Eva Rausch, account directorАккаунт-директор Эва Рауш представляет для нас особый интерес: именно она вела контракт с Билайном. Кроме того, было интересно узнать у нее о том, каким должен быть идеальный аккаунт, как говорить клиенту нет, и что делать, если с клиентом нет взаимопонимания.
— Всегда интересно, чем отличается работа в рамках одной и той же профессии в разных агентства. Расскажи, пожалуйста, о том, что делает твою работу особенной здесь?
— У меня не так много опыта работы в других агентствах, чтобы я могла сравнивать, так что говорить об отличиях довольно трудно. Но я могу сказать, что работа здесь — это отличный вызов. Все действительно должны отдаваться работе, чтобы убедиться, что креатив на выходе получается правильный и достигает поставленных нами целей. Везде так, но здесь сосредоточенность на качестве креатива просто невероятная.

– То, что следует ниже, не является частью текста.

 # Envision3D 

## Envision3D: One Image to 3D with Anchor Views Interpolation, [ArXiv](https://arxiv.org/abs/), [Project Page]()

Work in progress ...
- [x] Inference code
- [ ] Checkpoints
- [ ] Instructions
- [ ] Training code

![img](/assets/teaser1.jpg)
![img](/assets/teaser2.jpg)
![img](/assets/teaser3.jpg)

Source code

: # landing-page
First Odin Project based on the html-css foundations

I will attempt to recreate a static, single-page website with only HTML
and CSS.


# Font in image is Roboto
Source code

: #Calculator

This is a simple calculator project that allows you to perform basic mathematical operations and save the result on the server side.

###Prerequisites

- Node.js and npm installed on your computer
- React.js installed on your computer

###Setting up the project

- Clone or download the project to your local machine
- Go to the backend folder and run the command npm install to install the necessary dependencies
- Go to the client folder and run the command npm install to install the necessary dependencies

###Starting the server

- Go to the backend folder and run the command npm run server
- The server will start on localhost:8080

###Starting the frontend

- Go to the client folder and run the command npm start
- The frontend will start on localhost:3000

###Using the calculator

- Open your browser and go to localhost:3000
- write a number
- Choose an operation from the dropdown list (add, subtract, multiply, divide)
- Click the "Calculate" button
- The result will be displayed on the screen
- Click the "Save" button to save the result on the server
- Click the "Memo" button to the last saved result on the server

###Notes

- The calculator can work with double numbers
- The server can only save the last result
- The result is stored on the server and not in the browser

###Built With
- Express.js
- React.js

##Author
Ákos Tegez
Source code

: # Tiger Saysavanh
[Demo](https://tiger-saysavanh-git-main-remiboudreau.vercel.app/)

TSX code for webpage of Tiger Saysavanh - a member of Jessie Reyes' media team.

И одно из самых больших отличий Вайдена от большинства агентств в том, что здесь креативщики сами презентуют свою работу. Креативщики, а не аккаунты. Из-за этого креативщики очень вовлечены в процесс и связаны с ним еще крепче.

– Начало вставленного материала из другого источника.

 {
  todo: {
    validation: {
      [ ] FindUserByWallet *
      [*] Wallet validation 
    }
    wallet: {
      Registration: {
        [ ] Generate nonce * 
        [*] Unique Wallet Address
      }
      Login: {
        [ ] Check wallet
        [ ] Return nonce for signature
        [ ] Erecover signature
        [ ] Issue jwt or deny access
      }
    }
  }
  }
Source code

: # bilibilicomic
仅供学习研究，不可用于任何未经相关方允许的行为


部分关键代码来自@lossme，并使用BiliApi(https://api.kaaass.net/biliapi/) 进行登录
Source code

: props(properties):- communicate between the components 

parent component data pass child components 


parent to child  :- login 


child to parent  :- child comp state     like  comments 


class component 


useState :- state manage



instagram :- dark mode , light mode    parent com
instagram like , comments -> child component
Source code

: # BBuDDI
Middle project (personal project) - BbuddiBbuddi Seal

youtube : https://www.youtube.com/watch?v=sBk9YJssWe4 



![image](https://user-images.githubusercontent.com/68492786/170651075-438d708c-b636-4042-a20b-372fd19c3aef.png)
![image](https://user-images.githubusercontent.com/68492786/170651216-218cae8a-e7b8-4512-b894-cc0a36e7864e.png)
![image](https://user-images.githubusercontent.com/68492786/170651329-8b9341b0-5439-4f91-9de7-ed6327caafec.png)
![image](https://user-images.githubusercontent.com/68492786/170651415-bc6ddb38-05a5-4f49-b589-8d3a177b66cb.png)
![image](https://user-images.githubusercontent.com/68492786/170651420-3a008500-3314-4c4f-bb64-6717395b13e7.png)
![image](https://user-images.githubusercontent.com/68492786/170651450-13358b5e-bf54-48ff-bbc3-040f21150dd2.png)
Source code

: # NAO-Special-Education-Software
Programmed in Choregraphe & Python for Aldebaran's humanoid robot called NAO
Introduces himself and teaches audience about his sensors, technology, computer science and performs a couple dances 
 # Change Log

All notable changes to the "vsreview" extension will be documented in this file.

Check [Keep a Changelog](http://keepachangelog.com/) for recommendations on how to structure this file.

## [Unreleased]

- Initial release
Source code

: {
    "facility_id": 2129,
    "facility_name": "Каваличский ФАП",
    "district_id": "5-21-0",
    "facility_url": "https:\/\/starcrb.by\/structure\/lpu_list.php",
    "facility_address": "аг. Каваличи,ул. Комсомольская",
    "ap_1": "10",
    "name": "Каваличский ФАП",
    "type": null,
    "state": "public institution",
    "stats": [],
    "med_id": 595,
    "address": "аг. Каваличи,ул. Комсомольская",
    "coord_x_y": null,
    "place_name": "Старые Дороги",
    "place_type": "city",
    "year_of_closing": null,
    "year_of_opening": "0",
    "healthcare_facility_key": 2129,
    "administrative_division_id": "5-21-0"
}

— Есть мнение, что одна из главных обязанностей аккаунта — быть бампером между креативщиками и клиентом. Как с этим обстоит в вашем агентстве?
— Определенно, это часть нашей работы. Кроме того, очень важно убедиться, что любой фидбэк, полученный от клиента, должным образом переведен так, чтобы с ним сработали креативщики. И эта часть нашей работы очень сложна: адаптировать комментарии клиента, убедиться в том, что ожидания клиента поняты и приняты. Не столько в смысле условий нашего соглашения, сколько в смысле помощи, решения определенной проблемы. Несмотря на то, что мы можем прийти к решению, совершенно противоположному тому, какое было у клиента в голове.
— Ты работала с Билайном. Как это было?
— Интересно. Я никогда раньше не работала с российскими клиентами, так что это был отличный опыт. В России совершенно другая культура, это огромная страна — 9 временных зон, и вам приходится иметь дело с чем-то совершенно отличающимся от всего того, с чем работали раньше. Это было сложно, но это было хорошо. Отличный опыт, определенно.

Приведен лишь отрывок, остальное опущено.